The interlocutory order against Buckelew made in' his lifetime seems to us, therefore, to have been inchoate and provisional. The right of further action was reserved to the court, and of a further hearing on the whole case to the parties. They were not to be prejudiced by the entry of the order. We interpret the reservation of further action to the court, and the care shown for the ultimate rights of the parties to mean that nothing was decided finally; that on the coming in of the ' referee’s report the whole case was to be open for argument and a final decision, in the light of the new facts and the further argument then to be made. Thus viewed the order was in no sense final.
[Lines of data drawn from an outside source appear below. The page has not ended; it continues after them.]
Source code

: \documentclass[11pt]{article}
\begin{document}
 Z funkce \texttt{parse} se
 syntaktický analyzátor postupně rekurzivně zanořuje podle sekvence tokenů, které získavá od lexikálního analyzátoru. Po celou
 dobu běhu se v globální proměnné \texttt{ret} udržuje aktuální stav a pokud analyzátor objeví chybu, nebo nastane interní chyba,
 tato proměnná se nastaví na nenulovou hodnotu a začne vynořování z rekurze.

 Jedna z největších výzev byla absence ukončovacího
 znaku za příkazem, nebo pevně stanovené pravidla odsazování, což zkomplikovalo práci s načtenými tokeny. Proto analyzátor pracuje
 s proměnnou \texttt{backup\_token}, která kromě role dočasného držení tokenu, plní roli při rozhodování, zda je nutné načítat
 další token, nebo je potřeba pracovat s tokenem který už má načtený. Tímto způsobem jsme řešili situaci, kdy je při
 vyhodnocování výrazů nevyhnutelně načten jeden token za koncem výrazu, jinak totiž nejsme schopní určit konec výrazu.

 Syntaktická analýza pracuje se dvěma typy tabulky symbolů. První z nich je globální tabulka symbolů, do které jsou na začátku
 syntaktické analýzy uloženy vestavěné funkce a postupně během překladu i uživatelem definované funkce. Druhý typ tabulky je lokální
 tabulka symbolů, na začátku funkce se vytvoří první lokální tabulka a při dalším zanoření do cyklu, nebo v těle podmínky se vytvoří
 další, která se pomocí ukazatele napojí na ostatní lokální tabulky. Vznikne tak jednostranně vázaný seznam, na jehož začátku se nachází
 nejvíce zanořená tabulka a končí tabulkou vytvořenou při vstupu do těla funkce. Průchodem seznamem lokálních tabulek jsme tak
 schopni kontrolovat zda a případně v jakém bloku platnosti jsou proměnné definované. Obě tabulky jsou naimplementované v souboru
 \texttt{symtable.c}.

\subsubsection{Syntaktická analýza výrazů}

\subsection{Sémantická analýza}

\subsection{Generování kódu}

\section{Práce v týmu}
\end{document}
The court had merely intimated an opinion but decided nothing, and left that decision to be made in the future. There was, therefore, no such actual determination on the merits; no such definitive judgment as to make it admissible in evidence to affect the legatees of Buckelew in the action against them.
We think, therefore, the General Term were right in reversing the judgment. It follows that the order of the General Term should be affirmed and judgment absolute upon the stipulation be ordered in favor of respondents, with costs.
All concur.
Order affirmed and judgment accordingly.